> _Source material_:
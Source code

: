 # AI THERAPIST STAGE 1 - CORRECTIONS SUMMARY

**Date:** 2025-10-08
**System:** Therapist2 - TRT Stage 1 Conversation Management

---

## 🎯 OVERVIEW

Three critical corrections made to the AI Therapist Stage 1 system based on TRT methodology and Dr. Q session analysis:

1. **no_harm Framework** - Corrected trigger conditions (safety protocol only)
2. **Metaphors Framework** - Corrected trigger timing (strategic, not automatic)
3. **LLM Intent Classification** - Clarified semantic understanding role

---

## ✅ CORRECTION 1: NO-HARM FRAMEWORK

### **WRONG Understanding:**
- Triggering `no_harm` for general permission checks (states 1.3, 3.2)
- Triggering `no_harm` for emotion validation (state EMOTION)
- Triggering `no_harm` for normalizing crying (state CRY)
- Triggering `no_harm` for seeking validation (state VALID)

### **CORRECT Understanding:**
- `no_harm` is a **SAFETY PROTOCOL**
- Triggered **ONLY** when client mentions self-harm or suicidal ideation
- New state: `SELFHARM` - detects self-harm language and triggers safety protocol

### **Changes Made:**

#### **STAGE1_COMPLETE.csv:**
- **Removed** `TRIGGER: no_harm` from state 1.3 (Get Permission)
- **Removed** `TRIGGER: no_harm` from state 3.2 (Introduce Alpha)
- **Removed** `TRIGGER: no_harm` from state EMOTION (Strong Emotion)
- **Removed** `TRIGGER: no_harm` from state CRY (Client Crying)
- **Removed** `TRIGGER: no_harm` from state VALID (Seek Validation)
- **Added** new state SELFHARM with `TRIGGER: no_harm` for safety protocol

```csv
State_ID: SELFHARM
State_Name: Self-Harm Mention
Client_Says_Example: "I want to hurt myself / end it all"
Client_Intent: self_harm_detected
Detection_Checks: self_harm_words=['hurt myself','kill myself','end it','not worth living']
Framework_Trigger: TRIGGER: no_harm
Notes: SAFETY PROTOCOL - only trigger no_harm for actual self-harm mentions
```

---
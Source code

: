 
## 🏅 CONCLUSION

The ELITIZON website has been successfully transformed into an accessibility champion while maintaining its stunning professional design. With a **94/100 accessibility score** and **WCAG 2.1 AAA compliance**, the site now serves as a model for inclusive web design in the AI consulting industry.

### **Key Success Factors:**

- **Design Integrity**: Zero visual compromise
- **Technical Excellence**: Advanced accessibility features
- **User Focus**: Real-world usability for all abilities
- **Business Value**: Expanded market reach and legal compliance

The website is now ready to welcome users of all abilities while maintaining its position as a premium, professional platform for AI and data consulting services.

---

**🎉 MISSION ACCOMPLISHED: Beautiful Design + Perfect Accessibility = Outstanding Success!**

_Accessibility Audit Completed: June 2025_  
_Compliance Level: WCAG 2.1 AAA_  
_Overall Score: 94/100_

* * *

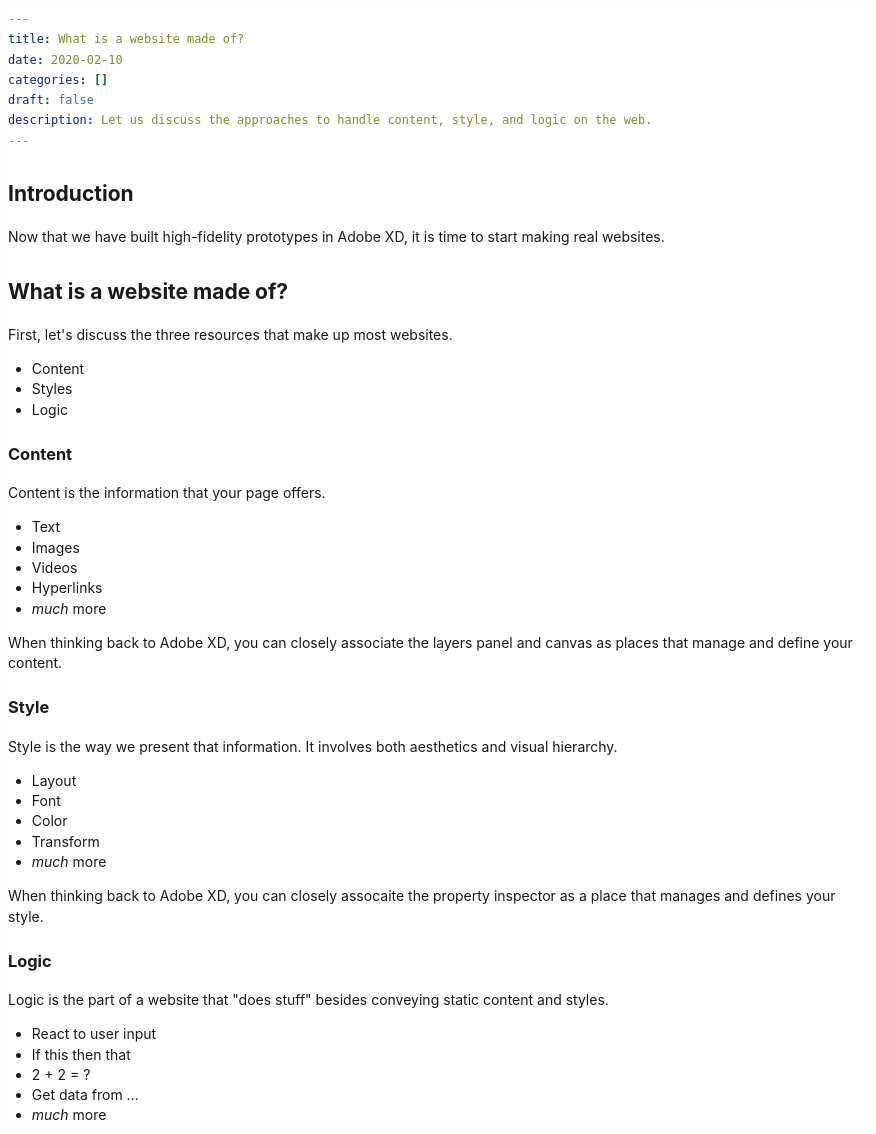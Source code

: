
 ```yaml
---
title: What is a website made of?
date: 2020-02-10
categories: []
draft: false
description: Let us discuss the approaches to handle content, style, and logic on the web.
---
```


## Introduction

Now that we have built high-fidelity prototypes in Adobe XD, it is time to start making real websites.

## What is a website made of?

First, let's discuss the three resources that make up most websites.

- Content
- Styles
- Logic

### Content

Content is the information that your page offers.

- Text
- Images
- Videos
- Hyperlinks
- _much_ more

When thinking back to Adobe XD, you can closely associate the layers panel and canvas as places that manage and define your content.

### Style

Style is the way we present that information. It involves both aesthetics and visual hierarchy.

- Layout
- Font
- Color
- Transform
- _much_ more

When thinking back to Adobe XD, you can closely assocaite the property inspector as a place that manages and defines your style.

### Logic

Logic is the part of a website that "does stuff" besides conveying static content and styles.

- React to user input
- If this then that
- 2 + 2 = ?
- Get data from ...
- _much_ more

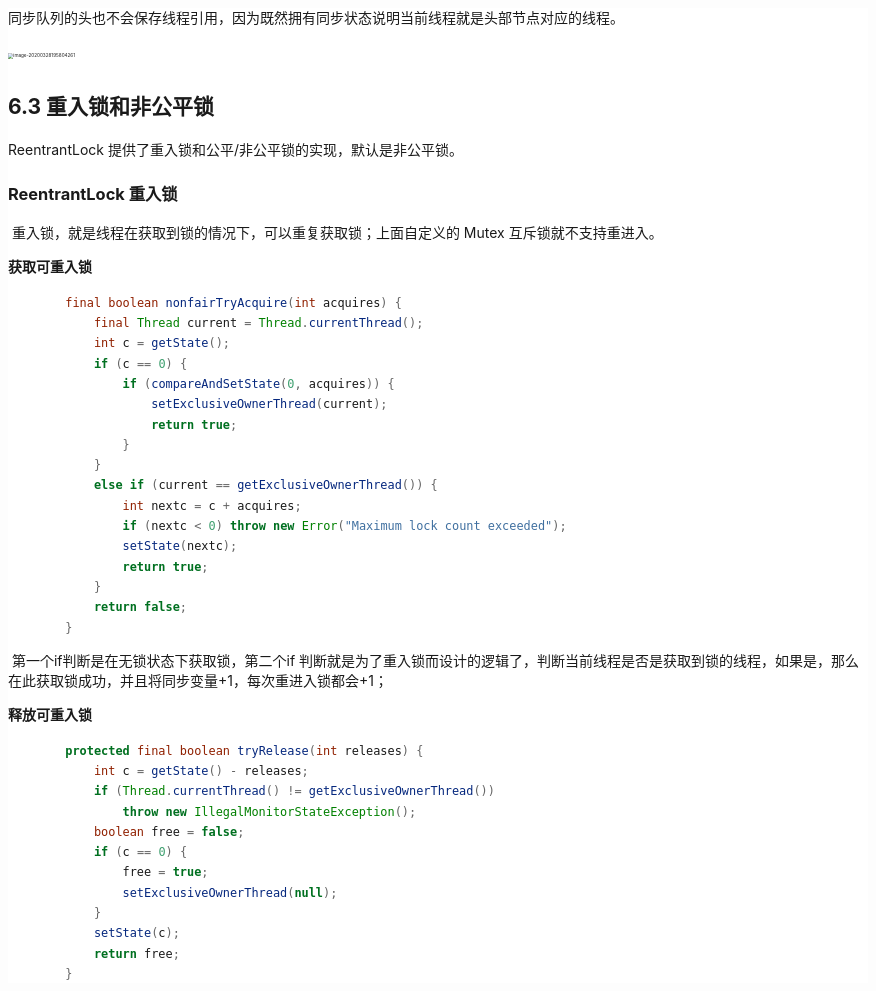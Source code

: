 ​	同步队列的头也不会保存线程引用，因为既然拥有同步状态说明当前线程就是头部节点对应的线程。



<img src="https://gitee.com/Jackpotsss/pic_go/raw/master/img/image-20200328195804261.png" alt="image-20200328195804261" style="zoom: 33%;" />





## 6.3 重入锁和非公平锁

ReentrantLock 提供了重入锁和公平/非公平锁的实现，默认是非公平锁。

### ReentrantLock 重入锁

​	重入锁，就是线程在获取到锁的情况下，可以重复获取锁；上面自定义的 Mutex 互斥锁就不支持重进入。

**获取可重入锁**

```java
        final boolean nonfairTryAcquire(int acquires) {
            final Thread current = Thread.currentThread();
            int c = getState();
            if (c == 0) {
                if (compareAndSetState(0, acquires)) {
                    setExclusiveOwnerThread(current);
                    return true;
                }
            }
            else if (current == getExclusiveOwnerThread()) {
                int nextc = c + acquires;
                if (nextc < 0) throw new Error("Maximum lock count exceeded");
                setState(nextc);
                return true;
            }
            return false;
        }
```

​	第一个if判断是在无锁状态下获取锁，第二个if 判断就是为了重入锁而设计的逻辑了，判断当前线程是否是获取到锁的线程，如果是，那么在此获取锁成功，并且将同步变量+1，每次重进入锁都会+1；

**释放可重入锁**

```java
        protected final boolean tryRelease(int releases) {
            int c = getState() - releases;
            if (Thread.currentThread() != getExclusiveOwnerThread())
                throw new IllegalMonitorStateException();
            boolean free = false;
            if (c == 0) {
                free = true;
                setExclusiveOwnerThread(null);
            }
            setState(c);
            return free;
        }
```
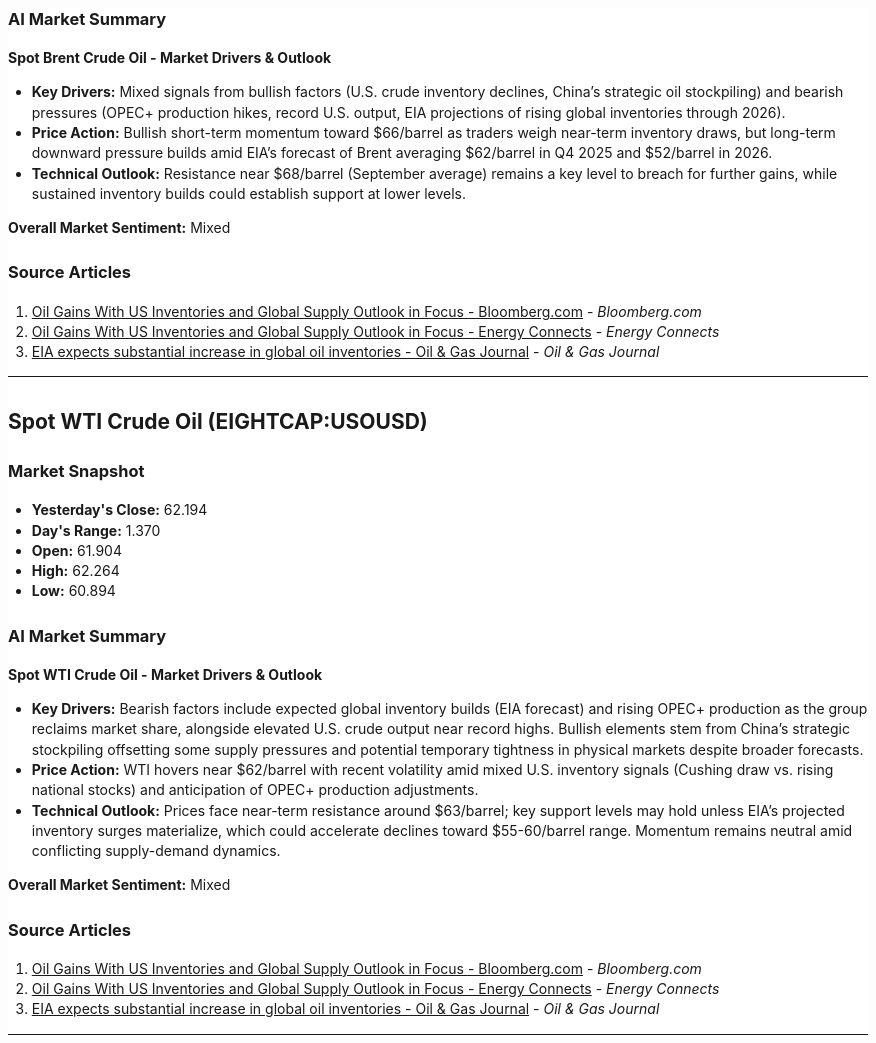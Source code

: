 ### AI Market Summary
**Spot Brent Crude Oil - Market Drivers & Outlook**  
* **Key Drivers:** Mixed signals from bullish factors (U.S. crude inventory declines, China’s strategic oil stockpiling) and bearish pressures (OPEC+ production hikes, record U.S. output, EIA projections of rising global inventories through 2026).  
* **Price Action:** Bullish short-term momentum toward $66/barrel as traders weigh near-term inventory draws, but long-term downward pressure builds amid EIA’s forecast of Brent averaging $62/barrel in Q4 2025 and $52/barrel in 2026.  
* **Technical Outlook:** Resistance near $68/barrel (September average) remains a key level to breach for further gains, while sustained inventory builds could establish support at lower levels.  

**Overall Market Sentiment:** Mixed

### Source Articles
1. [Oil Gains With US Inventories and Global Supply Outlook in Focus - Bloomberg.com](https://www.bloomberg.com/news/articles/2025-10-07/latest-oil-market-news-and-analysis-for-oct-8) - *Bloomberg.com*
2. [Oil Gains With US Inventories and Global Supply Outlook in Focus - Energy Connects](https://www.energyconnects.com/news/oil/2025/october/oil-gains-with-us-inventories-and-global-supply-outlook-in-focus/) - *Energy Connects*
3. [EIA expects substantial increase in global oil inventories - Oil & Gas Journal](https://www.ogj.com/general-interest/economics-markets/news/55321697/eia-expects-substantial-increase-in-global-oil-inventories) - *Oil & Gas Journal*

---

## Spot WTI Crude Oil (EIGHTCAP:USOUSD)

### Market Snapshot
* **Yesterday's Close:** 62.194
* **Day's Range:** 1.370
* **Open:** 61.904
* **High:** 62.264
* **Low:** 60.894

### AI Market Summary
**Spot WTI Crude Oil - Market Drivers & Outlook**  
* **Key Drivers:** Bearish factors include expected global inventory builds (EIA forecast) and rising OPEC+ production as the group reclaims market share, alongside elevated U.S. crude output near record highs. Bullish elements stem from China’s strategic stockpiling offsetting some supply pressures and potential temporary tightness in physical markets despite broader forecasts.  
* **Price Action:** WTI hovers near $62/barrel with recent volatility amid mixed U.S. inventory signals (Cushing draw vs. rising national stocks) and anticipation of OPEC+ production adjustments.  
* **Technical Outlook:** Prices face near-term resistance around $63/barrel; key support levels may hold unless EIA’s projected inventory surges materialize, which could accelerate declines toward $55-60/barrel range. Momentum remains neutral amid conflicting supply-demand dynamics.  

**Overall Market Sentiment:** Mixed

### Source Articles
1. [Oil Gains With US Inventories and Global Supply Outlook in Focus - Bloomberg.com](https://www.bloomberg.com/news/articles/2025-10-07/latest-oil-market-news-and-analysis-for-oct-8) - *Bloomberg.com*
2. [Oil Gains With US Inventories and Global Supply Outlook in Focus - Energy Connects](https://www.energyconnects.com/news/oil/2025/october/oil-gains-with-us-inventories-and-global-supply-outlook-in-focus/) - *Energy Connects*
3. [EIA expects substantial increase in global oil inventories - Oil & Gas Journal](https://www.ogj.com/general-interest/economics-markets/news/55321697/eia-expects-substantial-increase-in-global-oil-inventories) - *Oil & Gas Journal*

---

> _What you should do_: Once you find the line with "## Spot WTI Crude Oil (EIGHTCAP:USOUSD)" above, print it and every line after it up to and including the line with "OPEC+ production adjustments.", exactly as written and nothing else.

> _Answer for the task_:
## Spot WTI Crude Oil (EIGHTCAP:USOUSD)

### Market Snapshot
* **Yesterday's Close:** 62.194
* **Day's Range:** 1.370
* **Open:** 61.904
* **High:** 62.264
* **Low:** 60.894

### AI Market Summary
**Spot WTI Crude Oil - Market Drivers & Outlook**  
* **Key Drivers:** Bearish factors include expected global inventory builds (EIA forecast) and rising OPEC+ production as the group reclaims market share, alongside elevated U.S. crude output near record highs. Bullish elements stem from China’s strategic stockpiling offsetting some supply pressures and potential temporary tightness in physical markets despite broader forecasts.  
* **Price Action:** WTI hovers near $62/barrel with recent volatility amid mixed U.S. inventory signals (Cushing draw vs. rising national stocks) and anticipation of OPEC+ production adjustments.  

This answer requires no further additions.